Alinhamento do Reino Unido com a UE trava acordo comercial com os EUA
Governo Trump aponta que a proximidade regulatória britânica com o bloco europeu impede a negociação de um tratado bilateral com Washington.
Pontos principais
- Jamieson Greer, alto funcionário do governo Trump, classificou o alinhamento do Reino Unido com a União Europeia como um obstáculo.
- O governo dos EUA avalia que a Grã-Bretanha não aproveitou plenamente as oportunidades econômicas decorrentes do Brexit.
- A divergência regulatória é vista como uma condição necessária para que Washington avance em novas parcerias comerciais.
- Analistas do mercado financeiro reforçam que o alinhamento contínuo com normas europeias é um problema central para a diplomacia comercial americana.

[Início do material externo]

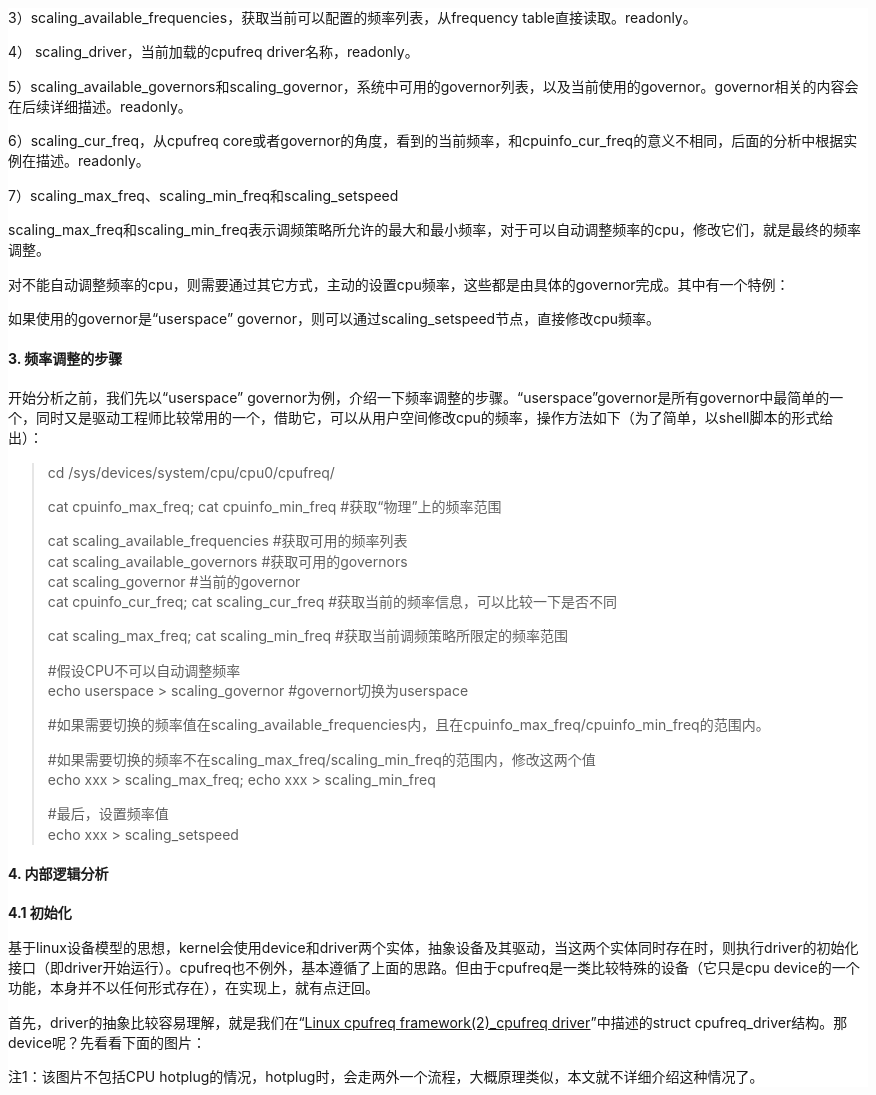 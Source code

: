 3）scaling_available_frequencies，获取当前可以配置的频率列表，从frequency table直接读取。readonly。

4） scaling_driver，当前加载的cpufreq driver名称，readonly。

5）scaling_available_governors和scaling_governor，系统中可用的governor列表，以及当前使用的governor。governor相关的内容会在后续详细描述。readonly。

6）scaling_cur_freq，从cpufreq core或者governor的角度，看到的当前频率，和cpuinfo_cur_freq的意义不相同，后面的分析中根据实例在描述。readonly。

7）scaling_max_freq、scaling_min_freq和scaling_setspeed

scaling_max_freq和scaling_min_freq表示调频策略所允许的最大和最小频率，对于可以自动调整频率的cpu，修改它们，就是最终的频率调整。

对不能自动调整频率的cpu，则需要通过其它方式，主动的设置cpu频率，这些都是由具体的governor完成。其中有一个特例：

如果使用的governor是“userspace” governor，则可以通过scaling_setspeed节点，直接修改cpu频率。

#### 3. 频率调整的步骤

开始分析之前，我们先以“userspace”   governor为例，介绍一下频率调整的步骤。“userspace”governor是所有governor中最简单的一个，同时又是驱动工程师比较常用的一个，借助它，可以从用户空间修改cpu的频率，操作方法如下（为了简单，以shell脚本的形式给出）：

> cd /sys/devices/system/cpu/cpu0/cpufreq/
>
>  cat cpuinfo_max_freq; cat cpuinfo_min_freq            #获取“物理”上的频率范围  
>
> cat scaling_available_frequencies                          #获取可用的频率列表      
> cat scaling_available_governors                             #获取可用的governors       
> cat scaling_governor                                             #当前的governor       
> cat cpuinfo_cur_freq; cat scaling_cur_freq              #获取当前的频率信息，可以比较一下是否不同
>
> cat scaling_max_freq; cat scaling_min_freq           #获取当前调频策略所限定的频率范围
>
> \#假设CPU不可以自动调整频率      
> echo userspace > scaling_governor                      #governor切换为userspace
>
> \#如果需要切换的频率值在scaling_available_frequencies内，且在cpuinfo_max_freq/cpuinfo_min_freq的范围内。
>
> \#如果需要切换的频率不在scaling_max_freq/scaling_min_freq的范围内，修改这两个值      
> echo xxx > scaling_max_freq; echo xxx > scaling_min_freq       
>
> \#最后，设置频率值      
> echo xxx > scaling_setspeed       

#### 4. 内部逻辑分析

**4.1 初始化**

基于linux设备模型的思想，kernel会使用device和driver两个实体，抽象设备及其驱动，当这两个实体同时存在时，则执行driver的初始化接口（即driver开始运行）。cpufreq也不例外，基本遵循了上面的思路。但由于cpufreq是一类比较特殊的设备（它只是cpu  device的一个功能，本身并不以任何形式存在），在实现上，就有点迂回。

首先，driver的抽象比较容易理解，就是我们在“[Linux cpufreq framework(2)_cpufreq driver](http://www.wowotech.net/pm_subsystem/cpufreq_driver.html)”中描述的struct cpufreq_driver结构。那device呢？先看看下面的图片： 

注1：该图片不包括CPU hotplug的情况，hotplug时，会走两外一个流程，大概原理类似，本文就不详细介绍这种情况了。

O governo do presidente Donald Trump sinalizou que o alinhamento regulatório entre o Reino Unido e a União Europeia é um entrave significativo para a formalização de um acordo comercial bilateral. Segundo Jamieson Greer, representante comercial dos Estados Unidos, a estratégia britânica de manter proximidade com as normas do bloco europeu limita a flexibilidade necessária para uma negociação. Além disso, o oficial afirmou que a Grã-Bretanha não conseguiu capitalizar as oportunidades prometidas pelo Brexit, o que gera um problema estrutural nas conversas atuais. Para Washington, a manutenção de padrões que conflitam com os interesses americanos reforça a pressão sobre Londres para que o país defina se prioriza a integração com o mercado europeu ou a busca por novos tratados globais.
O debate sobre a autonomia regulatória britânica tem ganhado destaque em análises econômicas internacionais, que apontam a postura de Londres como um ponto de atrito persistente nas relações transatlânticas. Enquanto o governo americano prioriza políticas de comércio que favoreçam a autonomia e a competitividade doméstica, a dificuldade em separar as esferas regulatórias britânica e europeia continua a ser um fator de incerteza para investidores e formuladores de políticas. O cenário atual reflete a complexidade das negociações pós-Brexit, onde a busca por novos parceiros comerciais esbarra na necessidade britânica de manter estabilidade com seu maior vizinho geográfico.